My life changed in mid-March of this year, as did everyone else’s. We all were faced with how to keep as many things going as before. But we also tried to adjust our lives, learn new technology, take on new tasks, and dispense with routines we took for granted. Me – I grumbled a lot. I balked at tackling any of the new technologies facing me for virtual choir. I asked for help but not in the form it came. I refrained from asking for help when I should have. Some “great ideas” crashed and burned on the launch pad. Other ideas I elected to keep to myself.

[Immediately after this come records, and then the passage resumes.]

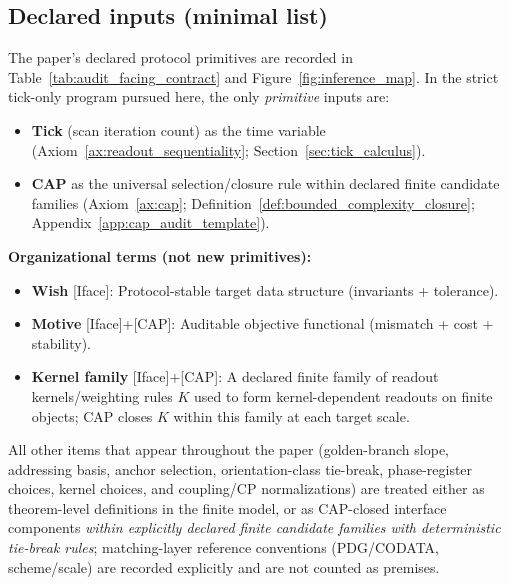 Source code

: \subsection{Declared inputs (minimal list)}
The paper's declared protocol primitives are recorded in Table~\ref{tab:audit_facing_contract} and Figure~\ref{fig:inference_map}.
In the strict tick-only program pursued here, the only \emph{primitive} inputs are:
\begin{itemize}
\item \textbf{Tick} (scan iteration count) as the time variable (Axiom~\ref{ax:readout_sequentiality}; Section~\ref{sec:tick_calculus}).
\item \textbf{CAP} as the universal selection/closure rule within declared finite candidate families (Axiom~\ref{ax:cap}; Definition~\ref{def:bounded_complexity_closure}; Appendix~\ref{app:cap_audit_template}).
\end{itemize}
\textbf{Organizational terms (not new primitives):}
\begin{itemize}
\item \textbf{Wish} \textsf{[Iface]}: Protocol-stable target data structure (invariants + tolerance).
\item \textbf{Motive} \textsf{[Iface]+[CAP]}: Auditable objective functional (mismatch + cost + stability).
\item \textbf{Kernel family} \textsf{[Iface]+[CAP]}: A declared finite family of readout kernels/weighting rules $K$ used to form kernel-dependent readouts on finite objects; CAP closes $K$ within this family at each target scale.
\end{itemize}
All other items that appear throughout the paper (golden-branch slope, addressing basis, anchor selection, orientation-class tie-break, phase-register choices, kernel choices, and coupling/CP normalizations) are treated either as theorem-level definitions in the finite model, or as CAP-closed interface components \emph{within explicitly declared finite candidate families with deterministic tie-break rules}; matching-layer reference conventions (PDG/CODATA, scheme/scale) are recorded explicitly and are not counted as premises.


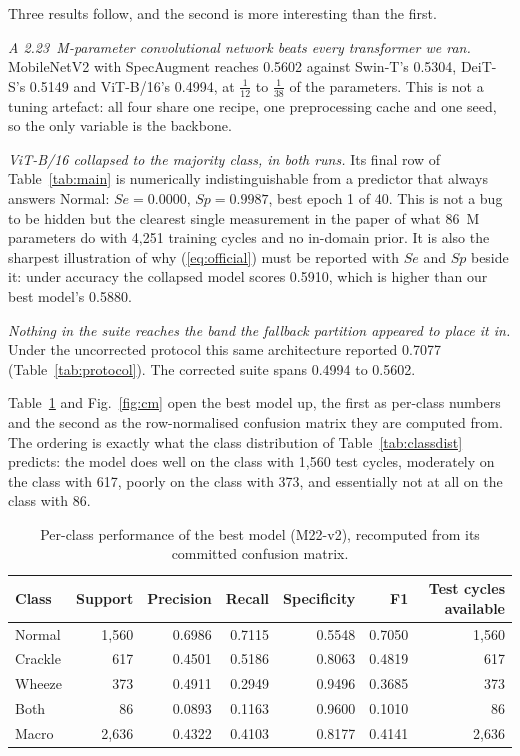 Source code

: \documentclass[journal,onecolumn]{IEEEtran}
\begin{document}
Three results follow, and the second is more interesting than the first.

\emph{A 2.23~M-parameter convolutional network beats every transformer we ran.}
MobileNetV2 with SpecAugment reaches 0.5602 against Swin-T's 0.5304, DeiT-S's
0.5149 and ViT-B/16's 0.4994, at $\tfrac{1}{12}$ to $\tfrac{1}{38}$ of the
parameters. This is not a tuning artefact: all four share one recipe, one
preprocessing cache and one seed, so the only variable is the backbone.

\emph{ViT-B/16 collapsed to the majority class, in both runs.} Its final row of
Table~\ref{tab:main} is numerically indistinguishable from a predictor that
always answers Normal: $Se = 0.0000$, $Sp = 0.9987$, best epoch 1 of 40. This is
not a bug to be hidden but the clearest single measurement in the paper of what
86~M parameters do with 4{,}251 training cycles and no in-domain prior. It is
also the sharpest illustration of why (\ref{eq:official}) must be reported with
$Se$ and $Sp$ beside it: under accuracy the collapsed model scores 0.5910, which
is higher than our best model's 0.5880.

\emph{Nothing in the suite reaches the band the fallback partition appeared to
place it in.} Under the uncorrected protocol this same architecture reported
0.7077 (Table~\ref{tab:protocol}). The corrected suite spans 0.4994 to 0.5602.

Table~\ref{tab:perclass} and Fig.~\ref{fig:cm} open the best model up, the first
as per-class numbers and the second as the row-normalised confusion matrix they
are computed from. The ordering is exactly what the
class distribution of Table~\ref{tab:classdist} predicts: the model does well on
the class with 1{,}560 test cycles, moderately on the class with 617, poorly on
the class with 373, and essentially not at all on the class with 86.

\begin{table}[!t]
\centering
\caption{Per-class performance of the best model (M22-v2), recomputed from its
committed confusion matrix.}
\label{tab:perclass}
\small
\begin{tabular}{lrrrrrr}
\toprule
Class & Support & Precision & Recall & Specificity & F1 & Test cycles available \\
\midrule
Normal  & 1{,}560 & 0.6986 & 0.7115 & 0.5548 & 0.7050 & 1{,}560 \\
Crackle & \phantom{0,}617 & 0.4501 & 0.5186 & 0.8063 & 0.4819 & \phantom{0,}617 \\
Wheeze  & \phantom{0,}373 & 0.4911 & 0.2949 & 0.9496 & 0.3685 & \phantom{0,}373 \\
Both    & \phantom{0,0}86 & 0.0893 & 0.1163 & 0.9600 & 0.1010 & \phantom{0,0}86 \\
\midrule
Macro   & 2{,}636 & 0.4322 & 0.4103 & 0.8177 & 0.4141 & 2{,}636 \\
\bottomrule
\end{tabular}
\end{table}
\end{document}
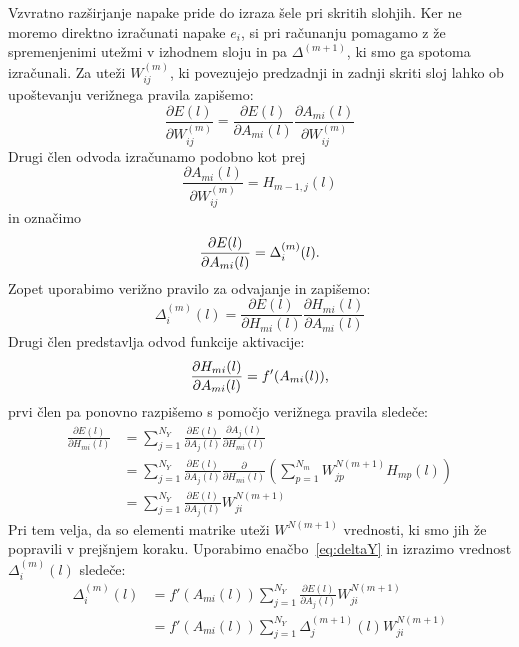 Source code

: \documentclass[mat1]{fmfdelo}
\begin{document}
Vzvratno razširjanje napake pride do izraza šele pri skritih slohjih. Ker ne moremo direktno izračunati napake $e_i$, si pri računanju pomagamo z že spremenjenimi utežmi v izhodnem sloju in pa $\Delta^{(m+1)}$, ki smo ga spotoma izračunali. Za uteži $W^{(m)}_{ij}$, ki povezujejo predzadnji in zadnji skriti sloj lahko ob upoštevanju verižnega pravila zapišemo:
%
\begin{equation*}
 \frac{\partial E(l)}{\partial W^{(m)}_{ij}} = \frac{\partial E(l)}{\partial A_{mi}(l)} \frac{\partial A_{mi}(l)}{\partial W^{(m)}_{ij}}
\end{equation*}
%
Drugi člen odvoda izračunamo podobno kot prej
\begin{equation*}
\frac{\partial A_{mi}(l)}{\partial W^{(m)}_{ij}} = H_{m-1,j}(l)
\end{equation*}
%
in označimo
%
\begin{equation*}
\frac{\partial E(l)}{\partial A_{mi}(l)} = \Delta^{(m)}_i(l) \text.
\end{equation*}
%
Zopet uporabimo verižno pravilo za odvajanje in zapišemo:
%
\begin{equation*}
\Delta^{(m)}_i(l) = \frac{\partial E(l)}{\partial H_{mi}(l)}\frac{\partial H_{mi}(l)}{\partial A_{mi}(l)}
\end{equation*}
%
Drugi člen predstavlja odvod funkcije aktivacije:
%
\begin{equation*}
\frac{\partial H_{mi}(l)}{\partial A_{mi}(l)} =  f'(A_{mi}(l)) \text,
\end{equation*}
%
prvi člen pa ponovno razpišemo s pomočjo verižnega pravila sledeče:
%
\begin{equation*}
\begin{aligned}
\frac{\partial E(l)}{\partial H_{mi}(l)} &=  \sum^{N_Y}_{j=1} \frac{\partial E(l)}{\partial A_j(l)}\frac{\partial A_j(l)}{\partial H_{mi}(l)}  \\
& =   \sum^{N_Y}_{j=1} \frac{\partial E(l)}{\partial A_j(l)}\frac{\partial}{\partial H_{mi}(l)} \left(\sum^{N_m}_{p=1} W^{N (m+1)}_{jp}H_{mp}(l)\right)\\
&= \sum^{N_Y}_{j=1} \frac{\partial E(l)}{\partial A_j(l)} W^{N (m+1)}_{ji}
\end{aligned}
\end{equation*}
%
Pri tem velja, da so elementi matrike uteži $W^{N(m+1)}$ vrednosti, ki smo jih že popravili v prejšnjem koraku. Uporabimo enačbo~\eqref{eq:deltaY} in izrazimo vrednost $\Delta^{(m)}_i(l)$ sledeče:
%
\begin{equation*}
\begin{aligned}
\Delta^{(m)}_i(l) &= f'(A_{mi}(l))  \sum^{N_Y}_{j=1} \frac{\partial E(l)}{\partial A_j(l)} W^{N (m+1)}_{ji} \\
&= f'(A_{mi}(l))  \sum^{N_Y}_{j=1} \Delta ^{(m+1)}_j(l)W^{N (m+1)}_{ji}
\end{aligned}
\end{equation*}
\end{document}
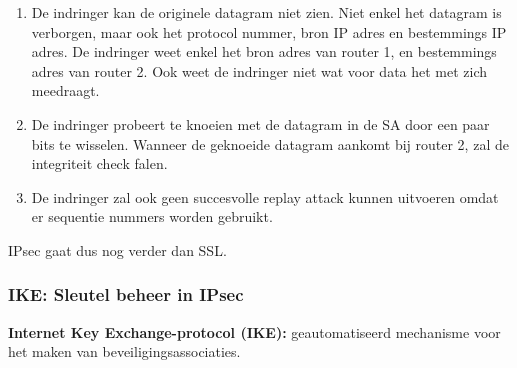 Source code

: \begin{enumerate}
    \item De indringer kan de originele datagram niet zien. Niet enkel het datagram is verborgen, maar ook het protocol nummer, bron IP adres en bestemmings IP adres. De indringer weet enkel het bron adres van router 1, en bestemmings adres van router 2. Ook weet de indringer niet wat voor data het met zich meedraagt.
\item De indringer probeert te knoeien met de datagram in de SA door een paar bits te wisselen. Wanneer de geknoeide datagram aankomt bij router 2, zal de integriteit check falen.
\item De indringer zal ook geen succesvolle replay attack kunnen uitvoeren omdat er sequentie nummers worden gebruikt.
\end{enumerate}

IPsec gaat dus nog verder dan SSL.

\clearpage

\subsubsection{IKE: Sleutel beheer in IPsec}

\textbf{Internet Key Exchange-protocol (IKE):} geautomatiseerd mechanisme voor het maken van beveiligingsassociaties.

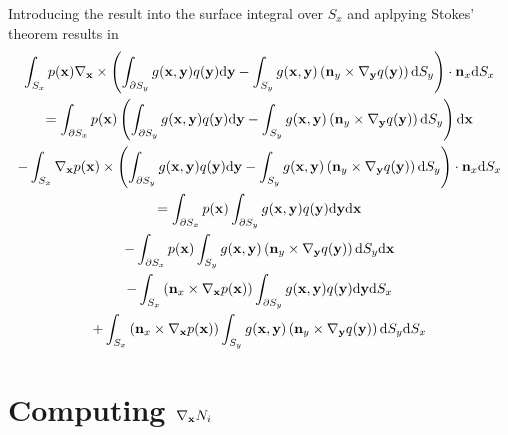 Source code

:\documentclass{article}
\newcommand{\td}{\mathrm{d}}
\begin{document}
%
Introducing the result into the surface integral over $S_x$ and aplpying Stokes' theorem results in
%
\begin{multline}
\int_{S_x}
p({\bf x})
\nabla_{\bf x} \times
\left(\int_{\partial S_y} 
g({\bf x}, {\bf y}) q({\bf y})
\td {\bf y} 
-
\int_{S_y} g({\bf x}, {\bf y}) \left({\bf n}_y  \times \nabla_{\bf y} q({\bf y}) \right)
\td S_y
\right)
\cdot {\bf n}_x
\td S_x
\\
=
\int_{\partial S_x}
p({\bf x})
\left(\int_{\partial S_y} 
g({\bf x}, {\bf y}) q({\bf y})
\td {\bf y} 
-
\int_{S_y} g({\bf x}, {\bf y}) \left({\bf n}_y  \times \nabla_{\bf y} q({\bf y}) \right)
\td S_y
\right)
\td {\bf x}
\\
-
\int_{S_x}
\nabla_{\bf x} p({\bf x})
\times
\left(\int_{\partial S_y} 
g({\bf x}, {\bf y}) q({\bf y})
\td {\bf y} 
-
\int_{S_y} g({\bf x}, {\bf y}) \left({\bf n}_y  \times \nabla_{\bf y} q({\bf y}) \right)
\td S_y
\right)
\cdot {\bf n}_x
\td S_x
\\
=
\int_{\partial S_x}
p({\bf x})
\int_{\partial S_y} 
g({\bf x}, {\bf y}) q({\bf y})
\td {\bf y} 
\td {\bf x}
\\
-
\int_{\partial S_x}
p({\bf x})
\int_{S_y} g({\bf x}, {\bf y}) \left({\bf n}_y  \times \nabla_{\bf y} q({\bf y}) \right)
\td S_y
\td {\bf x}
\\
-
\int_{S_x}
\left({\bf n}_x \times \nabla_{\bf x} p({\bf x})\right)
\int_{\partial S_y} 
g({\bf x}, {\bf y}) q({\bf y})
\td {\bf y} 
\td S_x
\\
+
\int_{S_x}
\left({\bf n}_x \times \nabla_{\bf x} p({\bf x})\right)
\int_{S_y} g({\bf x}, {\bf y}) \left({\bf n}_y  \times \nabla_{\bf y} q({\bf y}) \right)
\td S_y
\td S_x
\end{multline}

\section{Computing $\nabla_{\bf x} N_i$}
\end{document}
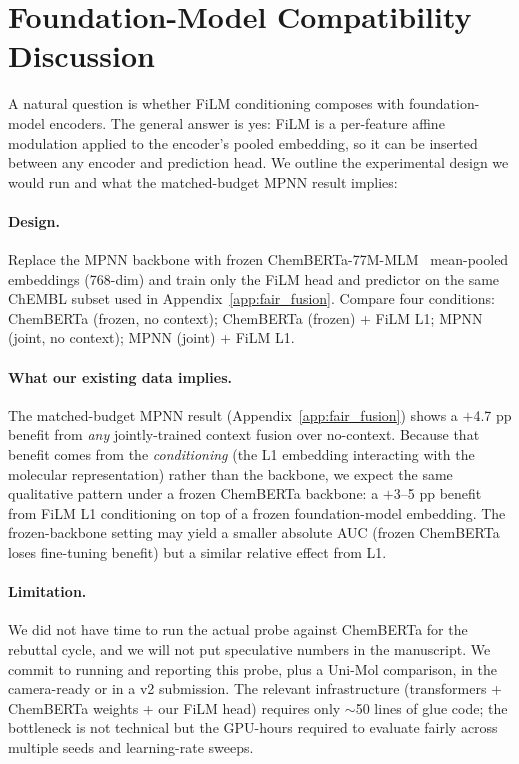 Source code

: \documentclass[sigconf]{acmart}
\begin{document}
\section{Foundation-Model Compatibility Discussion}
\label{app:chemberta}

A natural question is whether FiLM conditioning composes with foundation-model encoders. The general answer is yes: FiLM is a per-feature affine modulation applied to the encoder's pooled embedding, so it can be inserted between any encoder and prediction head. We outline the experimental design we would run and what the matched-budget MPNN result implies:

\paragraph{Design.} Replace the MPNN backbone with frozen ChemBERTa-77M-MLM~\cite{chithrananda_2020_chemberta} mean-pooled embeddings (768-dim) and train only the FiLM head and predictor on the same ChEMBL subset used in Appendix~\ref{app:fair_fusion}. Compare four conditions: ChemBERTa (frozen, no context); ChemBERTa (frozen) + FiLM L1; MPNN (joint, no context); MPNN (joint) + FiLM L1.

\paragraph{What our existing data implies.} The matched-budget MPNN result (Appendix~\ref{app:fair_fusion}) shows a $+$4.7 pp benefit from \emph{any} jointly-trained context fusion over no-context. Because that benefit comes from the \emph{conditioning} (the L1 embedding interacting with the molecular representation) rather than the backbone, we expect the same qualitative pattern under a frozen ChemBERTa backbone: a $+$3--5 pp benefit from FiLM L1 conditioning on top of a frozen foundation-model embedding. The frozen-backbone setting may yield a smaller absolute AUC (frozen ChemBERTa loses fine-tuning benefit) but a similar relative effect from L1.

\paragraph{Limitation.} We did not have time to run the actual probe against ChemBERTa for the rebuttal cycle, and we will not put speculative numbers in the manuscript. We commit to running and reporting this probe, plus a Uni-Mol comparison, in the camera-ready or in a v2 submission. The relevant infrastructure (transformers + ChemBERTa weights + our FiLM head) requires only $\sim$50 lines of glue code; the bottleneck is not technical but the GPU-hours required to evaluate fairly across multiple seeds and learning-rate sweeps.
\end{document}
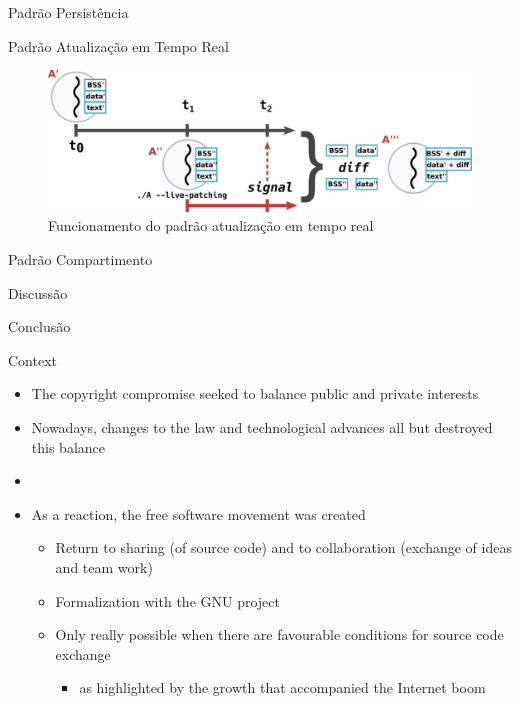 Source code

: \documentclass[xcolor={usenames,svgnames,dvipsnames},brazil,english,12pt,aspectratio=149]{beamer}
\begin{document}
\begin{frame}{Padrão Persistência}
\end{frame}

\begin{frame}{Padrão Atualização em Tempo Real}
	\begin{figure}[!h]
		\centering
		\includegraphics[width=\textwidth]{live-patching}
		\caption{Funcionamento do padrão atualização em tempo real}
		\label{fig:atr}
	\end{figure}
\end{frame}

\begin{frame}{Padrão Compartimento}
\end{frame}

\begin{frame}{Discussão}
\end{frame}

\begin{frame}{Conclusão}
\end{frame}

\begin{frame}{Context}
  \begin{itemize}
    \item The copyright compromise seeked to balance public and private interests
    \item Nowadays, changes to the law and technological advances all but destroyed this balance
    \item[]
    \item As a reaction, the free software movement was created
    \begin{itemize}
      \item Return to sharing (of source code) and to collaboration (exchange of ideas and team work)
      \item Formalization with the GNU project
      \item Only really possible when there are favourable conditions for source code exchange
      \begin{itemize}
        \item as highlighted by the growth that accompanied the Internet boom
      \end{itemize}
    \end{itemize}
  \end{itemize}

\end{frame}
\end{document}
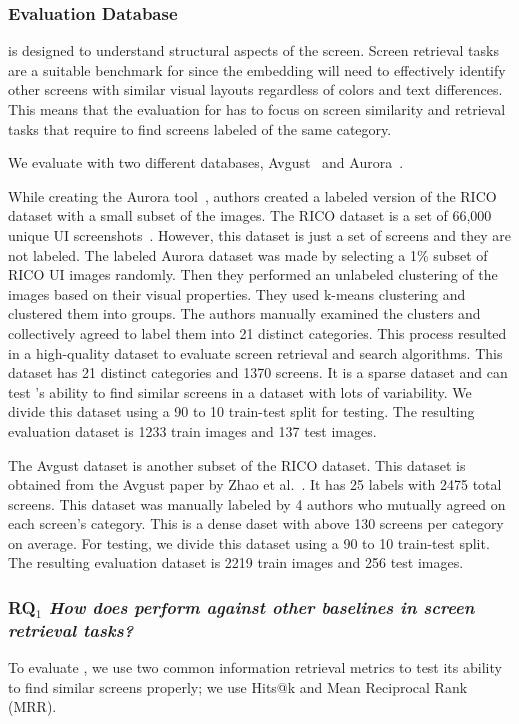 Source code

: \subsubsection{{\FRAME Evaluation Database}}
\FRAME is designed to understand structural aspects of the screen. Screen retrieval tasks are a suitable benchmark for \FRAME since the embedding will need to effectively identify other screens with similar visual layouts regardless of colors and text differences. This means that the evaluation for \FRAME has to focus on screen similarity and retrieval tasks that require \FRAME to find screens labeled of the same category. 

We evaluate \FRAME with two different databases, Avgust~\cite{Avgust} and Aurora~\cite{khan24}. 

While creating the Aurora tool~\cite{khan24}, authors created a labeled version of the RICO dataset with a small subset of the images. The RICO dataset is a set of 66,000 unique UI screenshots~\cite{Rico}. However, this dataset is just a set of screens and they are not labeled. The labeled Aurora dataset was made by selecting a 1\% subset of RICO UI images randomly. Then they performed an unlabeled clustering of the images based on their visual properties. They used k-means clustering and clustered them into groups. The authors manually examined the clusters and collectively agreed to label them into 21 distinct categories. This process resulted in a high-quality dataset to evaluate screen retrieval and search algorithms. This dataset has 21 distinct categories and 1370 screens. It is a sparse dataset and can test \FRAME's ability to find similar screens in a dataset with lots of variability. We divide this dataset using a 90 to 10 train-test split for testing. The resulting evaluation dataset is 1233 train images and 137 test images. 

The Avgust dataset is another subset of the RICO dataset. This dataset is obtained from the Avgust paper by Zhao et al.~\cite{Zhao:FSE22}. It has 25 labels with 2475 total screens. This dataset was manually labeled by 4 authors who mutually agreed on each screen's category. This is a dense daset with above 130 screens per category on average. For testing, we divide this dataset using a 90 to 10 train-test split. The resulting evaluation dataset is 2219 train images and 256 test images. 


\subsubsection{\textbf{RQ$_1$} \textit{How does \FRAME perform against other baselines in screen retrieval tasks?}}
\label{sec:eval_metrics}
To evaluate \FRAME, we use two common information retrieval metrics to test its ability to find similar screens properly; we use Hits@k and Mean Reciprocal Rank (MRR). 

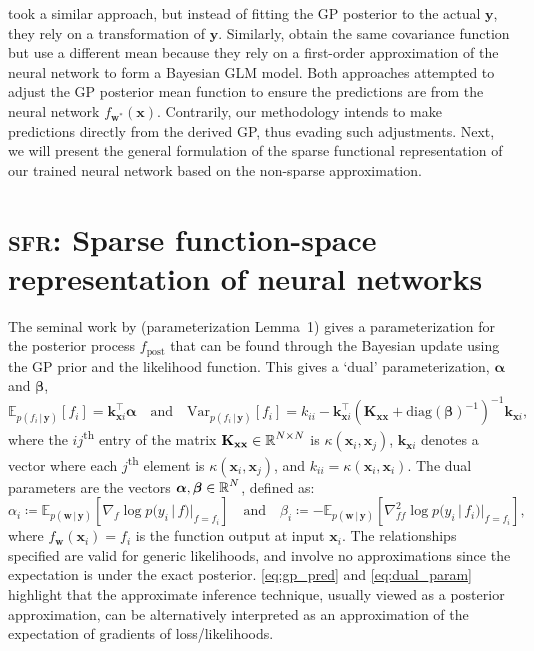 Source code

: \documentclass{article}
\renewcommand{\paragraph}[1]{{\bf #1}~~}
\newcommand{\our}{\textsc{sfr}\xspace}
\newcommand{\mathbold}[1]{\bm{#1}}
\newcommand{\mbf}[1]{\mathbf{#1}}
\renewcommand{\mid}{\,|\,}
\newcommand{\valpha}[0]{\mathbold{\alpha}}
\newcommand{\vbeta}[0]{\mathbold{\beta}}
\newcommand{\diag}{\text{{diag}}}
\newcommand{\vx}{\mbf{x}}
\newcommand{\vy}{\mbf{y}}
\newcommand{\vw}{\mbf{w}}
\newcommand{\MKxx}{\mbf{K}_{\mbf{x}\mbf{x}}}
\newcommand{\vk}{\mbf{k}}
\newcommand{\myexpect}{\mathbb{E}}
\begin{document}
%
\citet{khan2019approximate} took a similar approach, but instead of fitting the GP posterior to the actual $\vy$, they rely on a transformation of $\vy$. Similarly, \citet{immer2021improving} obtain the same covariance function but use a different mean because they rely on a first-order approximation of the neural network to form a Bayesian GLM model. Both approaches attempted to adjust the GP posterior mean function to ensure the predictions are from the neural network $f_{\vw^*}(\vx)$. 
Contrarily, our methodology intends to make predictions directly from the derived GP, thus evading such adjustments. Next, we will present the general formulation of the sparse functional representation of our trained neural network based on the non-sparse approximation. 



\section{\our: Sparse function-space representation of neural networks}
The seminal work by \citet{csato2002sparse} (parameterization Lemma~1) gives a parameterization for the posterior process $f_{\textrm{post}}$ that can be found through the Bayesian update using the GP prior and the likelihood function. This gives a `dual' parameterization, $\valpha$ and $\vbeta$,
%
\begin{equation}  \label{eq:gp_pred}
  \myexpect_{p(f_i \mid\vy)}[f_i]= \vk_{\vx i}^\top \valpha \quad \text{and} \quad
  \mathrm{Var}_{p(f_i \mid \vy)}[f_i] = k_{ii} - \vk_{\vx i}^\top ( \MKxx + \diag(\vbeta)^{-1})^{-1} \vk_{\vx i},
\end{equation}
%
where the $ij$\textsuperscript{th} entry of the matrix $\MKxx \in \R^{N \times N}$ is $\kappa(\vx_i,\vx_j)$, $\vk_{\vx i}$ denotes a vector where each $j$\textsuperscript{th} element is $\kappa(\vx_i, \vx_j)$, and $k_{ii} = \kappa(\vx_i, \vx_i)$.  The dual parameters are the vectors $\valpha, \vbeta \in \R^{N}$, defined as:
%
\begin{equation}
  \label{eq:dual_param}
  \alpha_i \coloneqq \myexpect_{p(\vw \mid \vy)}[\nabla_{f}\log p(y_i \mid f) |_{f=f_i}]
  \quad \text{and} \quad
  \beta_i \coloneqq - \myexpect_{p(\vw \mid \vy)}[\nabla^2_{f f}\log p(y_i \mid f_i) |_{f=f_i}],
\end{equation}
%
where $f_\vw(\vx_i) = f_i$ is the function output at input $\vx_i$. The relationships specified are valid for generic likelihoods, and involve no approximations since the expectation is under the exact posterior. \cref{eq:gp_pred} and \cref{eq:dual_param} highlight that the approximate inference technique, usually viewed as a posterior approximation, can be alternatively interpreted as an approximation of the expectation of gradients of loss/likelihoods.
\end{document}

Soon I started hearing about people getting sick and others being furloughed from the work. What pre-occupied my life – learning how to make and send audio and visual files, keeping in touch with my ensembles and helping members to keep in touch with each other, where to find masks, when to wear them, how to nurse my voice on Sunday mornings, how to keep my organ-playing technique from disappearing, exactly how far apart is six feet, what’s open, what’s closed – all those things started to move to the back burner. Then when I learned about people dying, being evicted, losing their homes, their jobs permanently and their businesses, my preoccupations all but moved off the stove entirely. Within a week, I lost two of my organ professors. These devastating developments were changing everything for me. And because everything was changing, I was reflecting on life very differently from the way I had before the pandemic.
This brings me to where God is in all of this. Is God asking me to undertake this new reflection? If God has a purpose in all things, especially during tragic times, am I being invited to go deeper into the larger questions that have pursued me throughout my church music vocation but with which I only dealt at the surface?
The most dramatic change in my life is how I see a difference between needs and wants. Music is one of those areas at which these two qualities collide. It is tempting to begin a sentence with “The music we need at St. Matthew’s is…” and then state a preference, declare a like (or a dislike), or make a request. Are these needs? Or someone might say “I want music that brings me a sense of hope” – a desire that may disguise a real need to quell overwhelming despair. Will I overlook the need?
I have repeatedly heard that the heart and soul of a congregation are the conversations that take place among its members. Ministry through conversation must include us leaders knowing what works and what does not and our responding with why we have made certain choices over the past seven months. How is music at St. Matthew’s sustaining you these days? Because our opportunities for music in worship are limited, what other music are you turning to for sustenance during these times? Have your preferences changed? Are there new priorities in your life? What music supports you in those new priorities? How can we at St. Matthew’s help? What music do you want? What music do you need?
For me to understand the importance of asking these questions may be the clearest direction God has given me yet. With trust in God I pray that we are witnessing the divine purposes God has for us through all of our conversations during this time.